The first problem is very easy : The liar can never say "I'm not a truth-teller or I'm not a spy", otherwise, he won't be a liar. The only sentence that he can say and lie is "I'm not a liar". Charlie said : I'm not a liar ==> He is a liar.

Very nice. I was expecting the clever second method for Q2 to use the formula for the sum of the infinite series: Sigma_(n=0)^(inf) (1/4)^n = 4/3. Congrats for coming up with a more intuitive quick approach that also avoided having to think about rounding.

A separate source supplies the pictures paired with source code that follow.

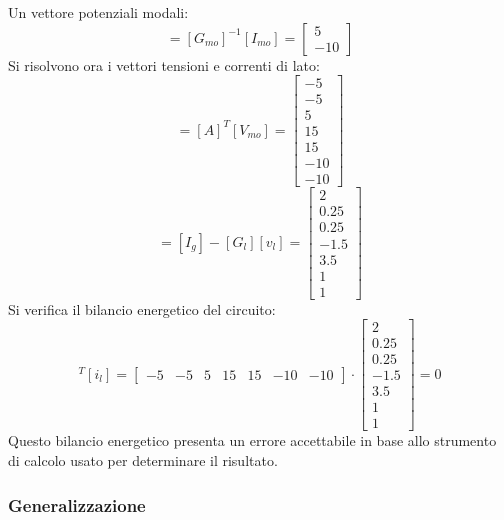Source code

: \documentclass{article}
\numberwithin{equation}{subsection}
\begin{document}
Un vettore potenziali modali:
\begin{equation*}
    [V_{mo}]=[G_{mo}]^{-1}[I_{mo}]=\begin{bmatrix}
        5\\
        -10
    \end{bmatrix}
\end{equation*}
Si risolvono ora i vettori tensioni e correnti di lato:
\begin{equation*}
    [v_l]=[A]^T[V_{mo}]=\begin{bmatrix}
        -5\\
        -5\\
        5\\
        15\\
        15\\
        -10\\
        -10
    \end{bmatrix}
\end{equation*}
\begin{equation*}
    [i_l]=[I_g]-[G_l][v_l]=\begin{bmatrix}
        2\\
        0.25\\
        0.25\\
        -1.5\\
        3.5\\
        1\\
        1
    \end{bmatrix}
\end{equation*}
Si verifica il bilancio energetico del circuito:
\begin{equation*}
    [v_l]^T[i_l]=\begin{bmatrix}
        -5&
        -5&
        5&
        15&
        15&
        -10&
        -10
    \end{bmatrix}\cdot\begin{bmatrix}
        2\\
        0.25\\
        0.25\\
        -1.5\\
        3.5\\
        1\\
        1
    \end{bmatrix}
    =0
\end{equation*}
Questo bilancio energetico presenta un errore accettabile in base allo strumento di calcolo usato per determinare il risultato. 

\subsubsection{Generalizzazione}
\end{document}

Pre-watch 1. Alice-Bob-Charlie; From the first sentence (the 3 of them - A, B, C - are one of each type - T, L, S), I read that as saying that they are all different; no 2 of them are the same type. So take Alice. She says she's not a T. If she were, that statement would be a lie, so her statement is true. Thus she can't be T or L, and must be S. For if she's T, then her claim not to be is a lie, so that's impossible. If she's L, then her claim is true, so that, too, is impossible. So she's S. Now take Bob. He says he's not S. That's true, since Alice is S, and no two of them are of the same type. He can't be L, because he just spoke truth. So he's T. That leaves only L for Charlie, who says he's not L, and that being a lie, is consistent with his being L. Ans: B) Liar 2. The chocolate bar problem: I did this by "slugging it out." 1. $1000 buys 1000 bars (B), including 1000 wrappers (W). 2. Those 1000W get you 1000/4 = 250 more bars, including 250W. 3. Those 250W get you 248/4 = 62B, including 62W; + 2W you didn't use. So at this point you have 64W. 4. Those 64W get you 16B, including 16W. 5. Those 16W get you 4B, including 4W. 6. Those 4W get you 1B, including 1W. So in the end of it all, you have obtained (1000 + 250 + 62 + 16 + 4 + 1)B = 1333B . . . and 1W, which you could use toward another free bar if you get more money, but which isn't getting you anything at this point. And looking at that answer, I'm sure there's a streamlined way to get it. You could do it as a (converging) geometric series if it weren't for those 2 "leftover" wrappers from step 3 . . . Fred

You can tell a lot about Presh Talwalkar just from the fact that the "first day" is "Day 0" and not "Day 1"

For the chocolate problem, you get one additional bar for every 4 bars you buy. Then Bars = 1000(1 + 1/4 + 1/16 + 1/64 +...) = 1000(4/3) which is approximately 1333.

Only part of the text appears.